リップルCEOのブラッド・ガーリングハウス氏は、Strategyの優先株によるビットコイン資金調達モデルを「金融工学」と批判し、暗号資産市場全体に悪影響を及ぼしたと指摘。STRC優先株が25%下落したことをその失敗の証左として挙げた。
リップルCEOのブラッド・ガーリングハウス氏は、Strategyの優先株によるビットコイン資金調達モデルを「金融工学」と批判し、暗号資産市場全体に悪影響を及ぼしたと指摘。STRC優先株が25%下落したことをその失敗の証左として挙げた。

Strategyの優先株STRCは、額面100ドルを26%下回る水準まで下落した。リップルCEOのブラッド・ガーリングハウス氏は、同社のビットコイン資金調達モデルを「金融工学」と呼び、市場全体に悪影響を及ぼしたと批判した。

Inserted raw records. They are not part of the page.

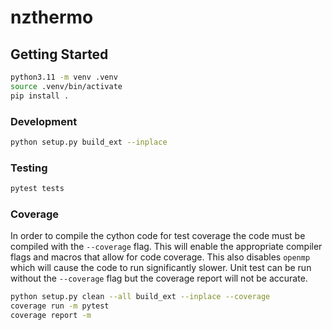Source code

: # nzthermo

## Getting Started

```bash
python3.11 -m venv .venv
source .venv/bin/activate
pip install .           
```

### Development

```bash
python setup.py build_ext --inplace
```

### Testing

```bash
pytest tests
```

### Coverage

In order to compile the cython code for test coverage the code must be compiled with the `--coverage`
flag. This will enable the appropriate compiler flags and macros that allow for code coverage. This
also disables `openmp` which will cause the code to run significantly slower. Unit test can be run
without the `--coverage` flag but the coverage report will not be accurate.

```bash
python setup.py clean --all build_ext --inplace --coverage
coverage run -m pytest
coverage report -m
```
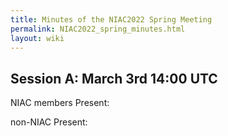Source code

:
 ```yaml
---
title: Minutes of the NIAC2022 Spring Meeting
permalink: NIAC2022_spring_minutes.html
layout: wiki
---
```



Session A: March 3rd 14:00 UTC
------------------------------

NIAC members Present: 

non-NIAC Present: 



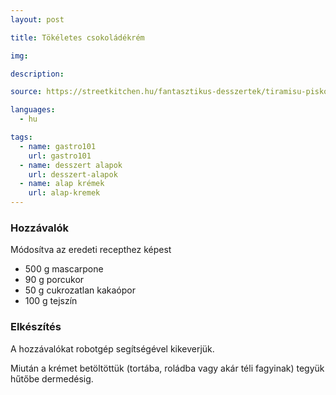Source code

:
 ```yaml
---
layout: post

title: Tökéletes csokoládékrém

img:

description:

source: https://streetkitchen.hu/fantasztikus-desszertek/tiramisu-piskotatekercs

languages:
  - hu

tags:
  - name: gastro101
    url: gastro101
  - name: desszert alapok
    url: desszert-alapok
  - name: alap krémek
    url: alap-kremek
---
```


### Hozzávalók
Módosítva az eredeti recepthez képest

 - 500 g mascarpone
 - 90 g porcukor
 - 50 g cukrozatlan kakaópor
 - 100 g tejszín


### Elkészítés
A hozzávalókat robotgép segítségével kikeverjük.

Miután a krémet betöltöttük (tortába, roládba vagy akár téli fagyinak) tegyük
 hűtőbe dermedésig.
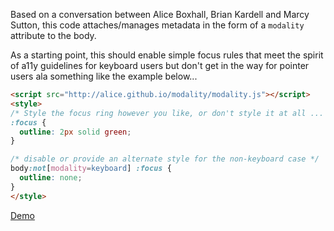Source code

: 
Based on a conversation between Alice Boxhall, Brian Kardell and Marcy Sutton, this code attaches/manages metadata in the form of a `modality` attribute to the body.

As a starting point, this should enable simple focus rules that meet the spirit of a11y guidelines for keyboard users but don't get in the way for pointer users ala something like the example below...

```html
<script src="http://alice.github.io/modality/modality.js"></script>
<style>
/* Style the focus ring however you like, or don't style it at all ... */
:focus {
  outline: 2px solid green;
}

/* disable or provide an alternate style for the non-keyboard case */
body:not[modality=keyboard] :focus {
  outline: none;
}
</style>
 ```

[Demo](https://alice.github.io/modality/testpage.html)
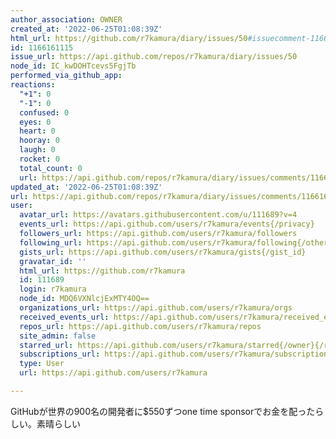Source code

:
 ```yaml
---
author_association: OWNER
created_at: '2022-06-25T01:08:39Z'
html_url: https://github.com/r7kamura/diary/issues/50#issuecomment-1166161115
id: 1166161115
issue_url: https://api.github.com/repos/r7kamura/diary/issues/50
node_id: IC_kwDOHTcevs5FgjTb
performed_via_github_app: 
reactions:
  "+1": 0
  "-1": 0
  confused: 0
  eyes: 0
  heart: 0
  hooray: 0
  laugh: 0
  rocket: 0
  total_count: 0
  url: https://api.github.com/repos/r7kamura/diary/issues/comments/1166161115/reactions
updated_at: '2022-06-25T01:08:39Z'
url: https://api.github.com/repos/r7kamura/diary/issues/comments/1166161115
user:
  avatar_url: https://avatars.githubusercontent.com/u/111689?v=4
  events_url: https://api.github.com/users/r7kamura/events{/privacy}
  followers_url: https://api.github.com/users/r7kamura/followers
  following_url: https://api.github.com/users/r7kamura/following{/other_user}
  gists_url: https://api.github.com/users/r7kamura/gists{/gist_id}
  gravatar_id: ''
  html_url: https://github.com/r7kamura
  id: 111689
  login: r7kamura
  node_id: MDQ6VXNlcjExMTY4OQ==
  organizations_url: https://api.github.com/users/r7kamura/orgs
  received_events_url: https://api.github.com/users/r7kamura/received_events
  repos_url: https://api.github.com/users/r7kamura/repos
  site_admin: false
  starred_url: https://api.github.com/users/r7kamura/starred{/owner}{/repo}
  subscriptions_url: https://api.github.com/users/r7kamura/subscriptions
  type: User
  url: https://api.github.com/users/r7kamura

---
```

GitHubが世界の900名の開発者に$550ずつone time sponsorでお金を配ったらしい。素晴らしい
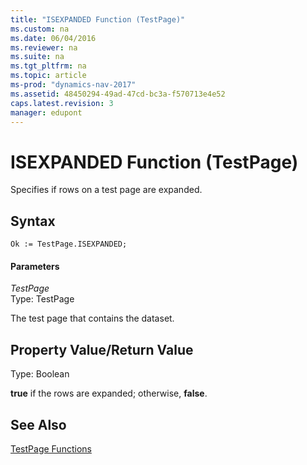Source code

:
 ```yaml
---
title: "ISEXPANDED Function (TestPage)"
ms.custom: na
ms.date: 06/04/2016
ms.reviewer: na
ms.suite: na
ms.tgt_pltfrm: na
ms.topic: article
ms-prod: "dynamics-nav-2017"
ms.assetid: 48450294-49ad-47cd-bc3a-f570713e4e52
caps.latest.revision: 3
manager: edupont
---
```

# ISEXPANDED Function (TestPage)
Specifies if rows on a test page are expanded.  
  
## Syntax  
  
```  
Ok := TestPage.ISEXPANDED;  
```  
  
#### Parameters  
 *TestPage*  
 Type: TestPage  
  
 The test page that contains the dataset.  
  
## Property Value\/Return Value  
 Type: Boolean  
  
 **true** if the rows are expanded; otherwise, **false**.  
  
## See Also  
 [TestPage Functions](TestPage-Functions.md)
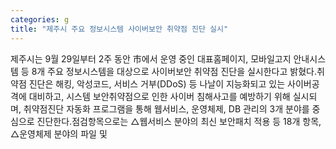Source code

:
 ```yaml
---
categories: g
title: "제주시 주요 정보시스템 사이버보안 취약점 진단 실시"
---
```

제주시는 9월 29일부터 2주 동안 市에서 운영 중인 대표홈페이지, 모바일고지 안내시스템 등 8개 주요 정보시스템을 대상으로 사이버보안 취약점 진단을 실시한다고 밝혔다.취약점 진단은 해킹, 악성코드, 서비스 거부(DDoS) 등 나날이 지능화되고 있는 사이버공격에 대비하고, 시스템 보안취약점으로 인한 사이버 침해사고를 예방하기 위해 실시되며, 취약점진단 자동화 프로그램을 통해 웹서비스, 운영체제, DB 관리의 3개 분야를 중심으로 진단한다.점검항목으로는 △웹서비스 분야의 최신 보안패치 적용 등 18개 항목, △운영체제 분야의 파일 및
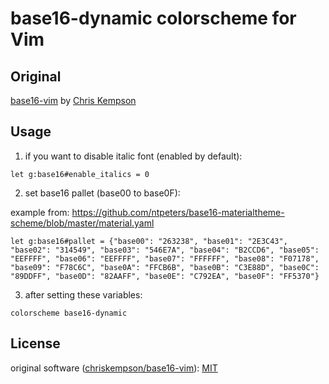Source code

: # base16-dynamic colorscheme for Vim

## Original
[base16-vim](https://github.com/chriskempson/base16-vim)
by [Chris Kempson](http://chriskempson.com)

## Usage
1. if you want to disable italic font (enabled by default):

```vim
let g:base16#enable_italics = 0
```

2. set base16 pallet (base00 to base0F):

example from: <https://github.com/ntpeters/base16-materialtheme-scheme/blob/master/material.yaml>

```vim
let g:base16#pallet = {"base00": "263238", "base01": "2E3C43", "base02": "314549", "base03": "546E7A", "base04": "B2CCD6", "base05": "EEFFFF", "base06": "EEFFFF", "base07": "FFFFFF", "base08": "F07178", "base09": "F78C6C", "base0A": "FFCB6B", "base0B": "C3E88D", "base0C": "89DDFF", "base0D": "82AAFF", "base0E": "C792EA", "base0F": "FF5370"}
```

3. after setting these variables:

```vim
colorscheme base16-dynamic
```

## License
original software ([chriskempson/base16-vim](https://github.com/chriskempson/base16-vim)):
[MIT](https://github.com/chriskempson/base16-vim/blob/master/LICENSE.md)
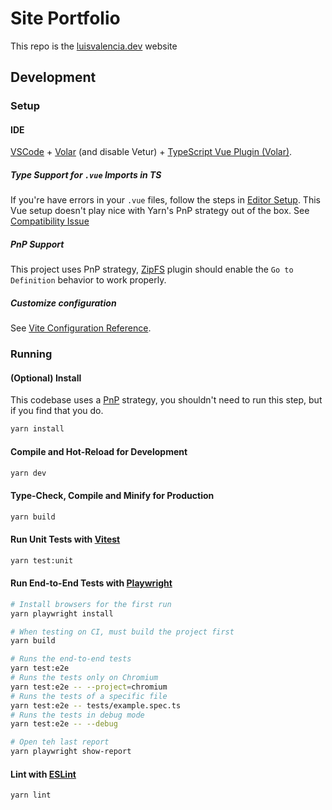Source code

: # Site Portfolio 

This repo is the [luisvalencia.dev](https://luisvalencia.dev/) website

## Development

### Setup

#### IDE

[VSCode](https://code.visualstudio.com/) + [Volar](https://marketplace.visualstudio.com/items?itemName=Vue.volar) (and disable Vetur) + [TypeScript Vue Plugin (Volar)](https://marketplace.visualstudio.com/items?itemName=Vue.vscode-typescript-vue-plugin).

##### Type Support for `.vue` Imports in TS

If you're have errors in your `.vue` files, follow the steps in [Editor Setup](https://yarnpkg.com/getting-started/editor-sdks#editor-setup). This Vue setup doesn't play nice with Yarn's PnP strategy out of the box. See [Compatibility Issue](https://github.com/johnsoncodehk/volar/issues/918)

##### PnP Support 

This project uses PnP strategy, [ZipFS](https://marketplace.visualstudio.com/items?itemName=arcanis.vscode-zipfs) plugin should enable the `Go to Definition` behavior to work properly.

##### Customize configuration

See [Vite Configuration Reference](https://vitejs.dev/config/).

### Running

#### (Optional) Install

This codebase uses a [PnP](https://yarnpkg.com/features/pnp) strategy, you shouldn't need to run this step, but if you find that you do.

```sh
yarn install
```

#### Compile and Hot-Reload for Development

```sh
yarn dev
```

#### Type-Check, Compile and Minify for Production

```sh
yarn build
```

#### Run Unit Tests with [Vitest](https://vitest.dev/)

```sh
yarn test:unit
```

#### Run End-to-End Tests with [Playwright](https://playwright.dev)

```sh
# Install browsers for the first run
yarn playwright install

# When testing on CI, must build the project first
yarn build

# Runs the end-to-end tests
yarn test:e2e
# Runs the tests only on Chromium
yarn test:e2e -- --project=chromium
# Runs the tests of a specific file
yarn test:e2e -- tests/example.spec.ts
# Runs the tests in debug mode
yarn test:e2e -- --debug

# Open teh last report
yarn playwright show-report
```

#### Lint with [ESLint](https://eslint.org/)

```sh
yarn lint
```
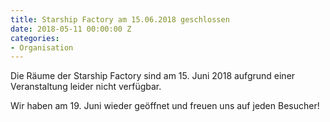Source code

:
 ```yaml
---
title: Starship Factory am 15.06.2018 geschlossen
date: 2018-05-11 00:00:00 Z
categories:
- Organisation
---
```


Die Räume der Starship Factory sind am 15. Juni 2018 aufgrund einer Veranstaltung leider nicht verfügbar.

Wir haben am 19. Juni wieder geöffnet und freuen uns auf jeden Besucher!
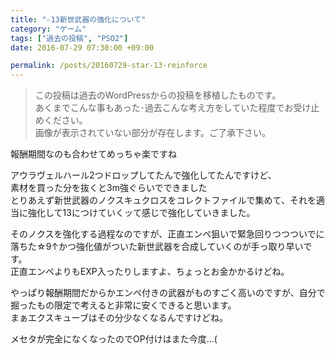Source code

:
 ```yaml
---
title: "☆13新世武器の強化について"
category: "ゲーム"
tags: ["過去の投稿", "PSO2"]
date: 2016-07-29 07:30:00 +09:00

permalink: /posts/20160729-star-13-reinforce
---
```


> この投稿は過去のWordPressからの投稿を移植したものです。  
> あくまでこんな事もあった･過去こんな考え方をしていた程度でお受け止めください。  
> 画像が表示されていない部分が存在します。ご了承下さい。

報酬期間なのも合わせてめっちゃ楽ですね  

アウラヴェルハール2つドロップしてたんで強化してたんですけど、  
素材を買った分を抜くと3m強ぐらいでできました  
とりあえず新世武器のノクスキュクロスをコレクトファイルで集めて、それを適当に強化して13につけていくッて感じで強化していきました。

そのノクスを強化する過程なのですが、正直エンペ狙いで緊急回りつつついでに落ちた☆9↑かつ強化値がついた新世武器を合成していくのが手っ取り早いです。  
正直エンペよりもEXP入ったりしますよ、ちょっとお金かかるけどね。

やっぱり報酬期間だからかエンペ付きの武器がものすごく高いのですが、自分で掘ったもの限定で考えると非常に安くできると思います。  
まぁエクスキューブはその分少なくなるんですけどね。

メセタが完全になくなったのでOP付けはまた今度…(
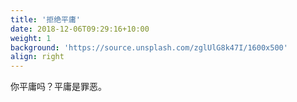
 ```yaml
---
title: '拒绝平庸'
date: 2018-12-06T09:29:16+10:00
weight: 1
background: 'https://source.unsplash.com/zglUlG8k47I/1600x500'
align: right
---
```


你平庸吗？平庸是罪恶。
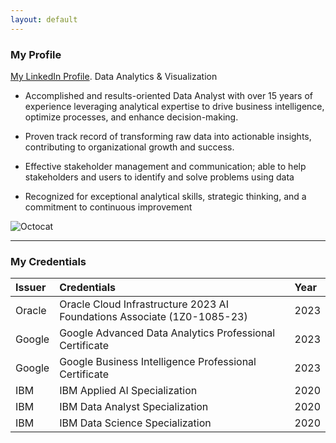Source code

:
 ```yaml
---
layout: default
---
```

### My Profile
[My LinkedIn Profile](https://www.linkedin.com/in/annabel-lee/).
Data Analytics & Visualization

*   Accomplished and results-oriented Data Analyst with over 15 years of experience leveraging analytical expertise to drive business intelligence, optimize processes, and enhance decision-making. 

*   Proven track record of transforming raw data into actionable insights, contributing to organizational growth and success.

*   Effective stakeholder management and communication; able to help stakeholders and users to identify and solve problems using data

*   Recognized for exceptional analytical skills, strategic thinking, and a commitment to continuous improvement

![Octocat](https://github.githubassets.com/images/icons/emoji/octocat.png)

* * *

### My Credentials

| Issuer        | Credentials        | Year |
|:-------------|:------------------|:------|
| Oracle      | Oracle Cloud Infrastructure 2023 AI Foundations Associate (1Z0-1085-23) | 2023  |
| Google      | Google Advanced Data Analytics Professional Certificate | 2023  |
| Google      | Google Business Intelligence Professional Certificate | 2023  |
| IBM      | IBM Applied AI Specialization | 2020  |
| IBM      | IBM Data Analyst Specialization | 2020  |
| IBM      | IBM Data Science Specialization | 2020  |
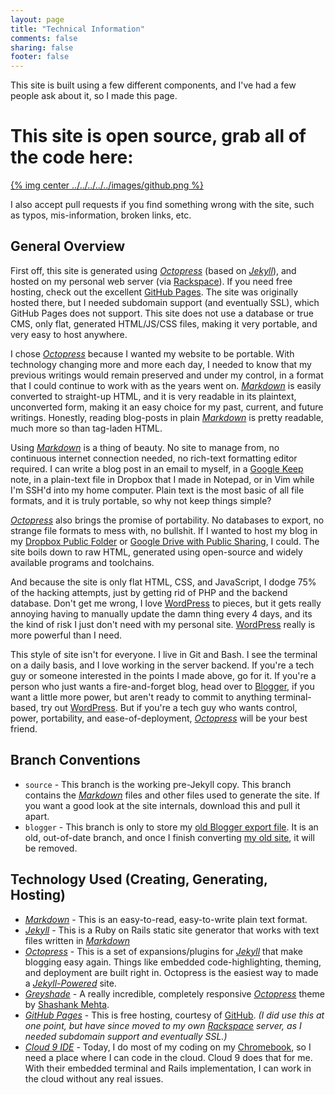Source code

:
 ```yaml
---
layout: page
title: "Technical Information"
comments: false
sharing: false
footer: false
---
```


This site is built using a few different components, and I've had a few people ask about it, so I made this page.

# This site is open source, grab all of the code here:

[{% img center ../../../../../images/github.png %}](https://github.com/samurailink3/samurailink3.com/tree/source)

I also accept pull requests if you find something wrong with the site, such as typos, mis-information, broken links, etc.

## General Overview

First off, this site is generated using [_Octopress_](http://octopress.org/) (based on [_Jekyll_](https://github.com/mojombo/jekyll)), and hosted on my personal web server (via [Rackspace](http://www.rackspace.com/)). If you need free hosting, check out the excellent [GitHub Pages](http://pages.github.com/). The site was originally hosted there, but I needed subdomain support (and eventually SSL), which GitHub Pages does not support. This site does not use a database or true CMS, only flat, generated HTML/JS/CSS files, making it very portable, and very easy to host anywhere.

I chose [_Octopress_](http://octopress.org/) because I wanted my website to be portable. With technology changing more and more each day, I needed to know that my previous writings would remain preserved and under my control, in a format that I could continue to work with as the years went on. [_Markdown_](http://daringfireball.net/projects/markdown/) is easily converted to straight-up HTML, and it is very readable in its plaintext, unconverted form, making it an easy choice for my past, current, and future writings. Honestly, reading blog-posts in plain [_Markdown_](http://daringfireball.net/projects/markdown/) is pretty readable, much more so than tag-laden HTML.

Using [_Markdown_](http://daringfireball.net/projects/markdown/) is a thing of beauty. No site to manage from, no continuous internet connection needed, no rich-text formatting editor required. I can write a blog post in an email to myself, in a [Google Keep](https://drive.google.com/keep/) note, in a plain-text file in Dropbox that I made in Notepad, or in Vim while I'm SSH'd into my home computer. Plain text is the most basic of all file formats, and it is truly portable, so why not keep things simple?

[_Octopress_](http://octopress.org/) also brings the promise of portability. No databases to export, no strange file formats to mess with, no bullshit. If I wanted to host my blog in my [Dropbox Public Folder](https://www.dropbox.com/help/16/en) or [Google Drive with Public Sharing](https://support.google.com/drive/bin/answer.py?hl=en&answer=2494822), I could. The site boils down to raw HTML, generated using open-source and widely available programs and toolchains.

And because the site is only flat HTML, CSS, and JavaScript, I dodge 75% of the hacking attempts, just by getting rid of PHP and the backend database. Don't get me wrong, I love [WordPress](http://wordpress.org/) to pieces, but it gets really annoying having to manually update the damn thing every 4 days, and its the kind of risk I just don't need with my personal site. [WordPress](http://wordpress.org/) really is more powerful than I need.

This style of site isn't for everyone. I live in Git and Bash. I see the terminal on a daily basis, and I love working in the server backend. If you're a tech guy or someone interested in the points I made above, go for it. If you're a person who just wants a fire-and-forget blog, head over to [Blogger](http://www.blogger.com/start?hl=en), if you want a little more power, but aren't ready to commit to anything terminal-based, try out [WordPress](http://wordpress.org/). But if you're a tech guy who wants control, power, portability, and ease-of-deployment, [_Octopress_](http://octopress.org/) will be your best friend.

## Branch Conventions

* `source` - This branch is the working pre-Jekyll copy. This branch contains the [_Markdown_](http://daringfireball.net/projects/markdown/) files and other files used to generate the site. If you want a good look at the site internals, download this and pull it apart.
* `blogger` - This branch is only to store my [old Blogger export file](https://github.com/samurailink3/samurailink3.com/blob/blogger/blog-01-29-2013.xml). It is an old, out-of-date branch, and once I finish converting [my old site](http://samurailink3.blogspot.com/), it will be removed.

## Technology Used (Creating, Generating, Hosting)

* [_Markdown_](http://daringfireball.net/projects/markdown/) - This is an easy-to-read, easy-to-write plain text format.
* [_Jekyll_](https://github.com/mojombo/jekyll) - This is a Ruby on Rails static site generator that works with text files written in [_Markdown_](http://daringfireball.net/projects/markdown/)
* [_Octopress_](http://octopress.org/) - This is a set of expansions/plugins for [_Jekyll_](https://github.com/mojombo/jekyll) that make blogging easy again. Things like embedded code-highlighting, theming, and deployment are built right in. Octopress is the easiest way to made a [_Jekyll-Powered_](https://github.com/mojombo/jekyll) site.
* [_Greyshade_](https://github.com/shashankmehta/greyshade) - A really incredible, completely responsive [_Octopress_](http://octopress.org/) theme by [Shashank Mehta](http://shashankmehta.in/).
* [_GitHub Pages_](http://pages.github.com/) - This is free hosting, courtesy of [GitHub](https://github.com/). _(I did use this at one point, but have since moved to my own [Rackspace](http://www.rackspace.com/) server, as I needed subdomain support and eventually SSL.)_
* [_Cloud 9 IDE_](https://c9.io/) - Today, I do most of my coding on my [Chromebook](http://www.google.com/intl/en/chrome/devices/), so I need a place where I can code in the cloud. Cloud 9 does that for me. With their embedded terminal and Rails implementation, I can work in the cloud without any real issues.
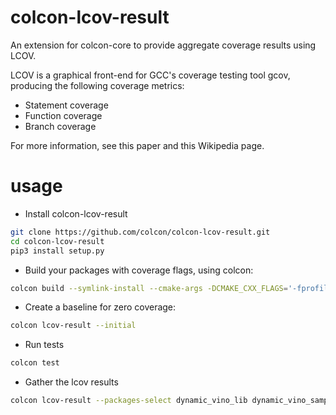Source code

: # colcon-lcov-result
An extension for colcon-core to provide aggregate coverage results using LCOV.

LCOV is a graphical front-end for GCC's coverage testing tool gcov, producing the following coverage metrics:

  * Statement coverage
  * Function coverage
  * Branch coverage

For more information, see this paper and this Wikipedia page.

# usage
* Install colcon-lcov-result
```bash
git clone https://github.com/colcon/colcon-lcov-result.git
cd colcon-lcov-result
pip3 install setup.py
```
* Build your packages with coverage flags, using colcon:
```bash
colcon build --symlink-install --cmake-args -DCMAKE_CXX_FLAGS='-fprofile-arcs -ftest-coverage' -DCMAKE_C_FLAGS='-fprofile-arcs -ftest-coverage'
```
* Create a baseline for zero coverage:
```bash
colcon lcov-result --initial
```
* Run tests
```bash
colcon test
```
* Gather the lcov results
```bash
colcon lcov-result --packages-select dynamic_vino_lib dynamic_vino_sample vino_param_lib
```
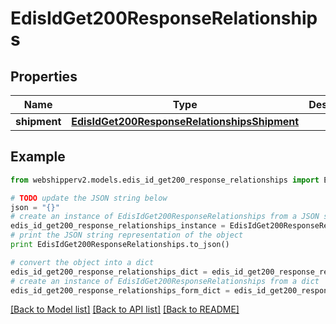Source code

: # EdisIdGet200ResponseRelationships


## Properties
Name | Type | Description | Notes
------------ | ------------- | ------------- | -------------
**shipment** | [**EdisIdGet200ResponseRelationshipsShipment**](EdisIdGet200ResponseRelationshipsShipment.md) |  | [optional] 

## Example

```python
from webshipperv2.models.edis_id_get200_response_relationships import EdisIdGet200ResponseRelationships

# TODO update the JSON string below
json = "{}"
# create an instance of EdisIdGet200ResponseRelationships from a JSON string
edis_id_get200_response_relationships_instance = EdisIdGet200ResponseRelationships.from_json(json)
# print the JSON string representation of the object
print EdisIdGet200ResponseRelationships.to_json()

# convert the object into a dict
edis_id_get200_response_relationships_dict = edis_id_get200_response_relationships_instance.to_dict()
# create an instance of EdisIdGet200ResponseRelationships from a dict
edis_id_get200_response_relationships_form_dict = edis_id_get200_response_relationships.from_dict(edis_id_get200_response_relationships_dict)
```
[[Back to Model list]](../README.md#documentation-for-models) [[Back to API list]](../README.md#documentation-for-api-endpoints) [[Back to README]](../README.md)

「金融工学は長期的な価値を生み出さない」とガーリングハウス氏は金曜日のCNBCインタビューで述べた。「あらゆるデジタル資産の長期的な価値は、そのユーティリティ(実用性)によって決まる。」
年率11.5%の配当を提供し、額面100ドル近辺で取引されるよう設計されたSTRCは、木曜日に過去最安値を記録し、額面を最大26%下回って下落した。Strategyの普通株は約82ドルで引け、2024年2月以来の安値となり、ビットコインは5万9000ドルを下回った。CryptoQuantによれば、STRCの配当を支えるクッションは、7年以上のカバレッジから約14カ月分にまで縮小した。
この批判は、STRCが100ドルを下回って取引されると機能不全に陥るStrategyの資金調達エンジンに対する圧力を強めるものだ。CryptoQuantは同社に対し、追加のビットコイン購入を停止し、現金準備を再構築するよう推奨。また、Rosen Law FirmはStrategyが事業内容に関して実質的に不正確な開示を行ったかどうかの調査を開始している。こうした圧力にもかかわらず、Polymarketのデータではビットコインが5万4000ドルを上回って推移する確率は99.4%と、価格の下限に対する強い市場の確信が示されている。
XRPを運営する企業のトップであるガーリングハウス氏は、ビットコイン自体に対しては強気の立場を維持していると述べた。同氏は、Strategyの優先株による資金調達への依存が市場に歪みを生み出しており、暗号資産エコシステム全体に持続可能な形で利益をもたらすものではないと主張した。
Benchmark-StoneXのアナリスト、マーク・パーマー氏は、Strategyの資金調達エンジンは「完全に壊れたわけではなく、効率性が低下した」に過ぎないと指摘し、STRCと完全に崩壊した資産との比較を否定した。Anchorage Digitalの調査責任者デビッド・ラワント氏は、ディフェンシブなポジショニングが過去のレンジの上限に近づいているものの、Strategyのオプション市場は強制的なレバレッジ解消に通常伴う条件には達していないと述べた。
インサイダー売却も新たな懸念材料となっている。SECへの提出書類によれば、Strategyの取締役ジャロッド・パッテン氏は過去3カ月間に5万5750株を売却し、約900万ドルの売却益を得た。この中には6月23日に行われた、オプションを行使して1株106.08ドルで1500株を売却した取引も含まれる。こうした売却は、投資家らが反復的な株式発行とレバレッジを効かせたビットコイン積み上げへの依存の持続可能性について議論を続ける中で行われた。
本記事は情報提供のみを目的としており、投資助言を構成するものではない。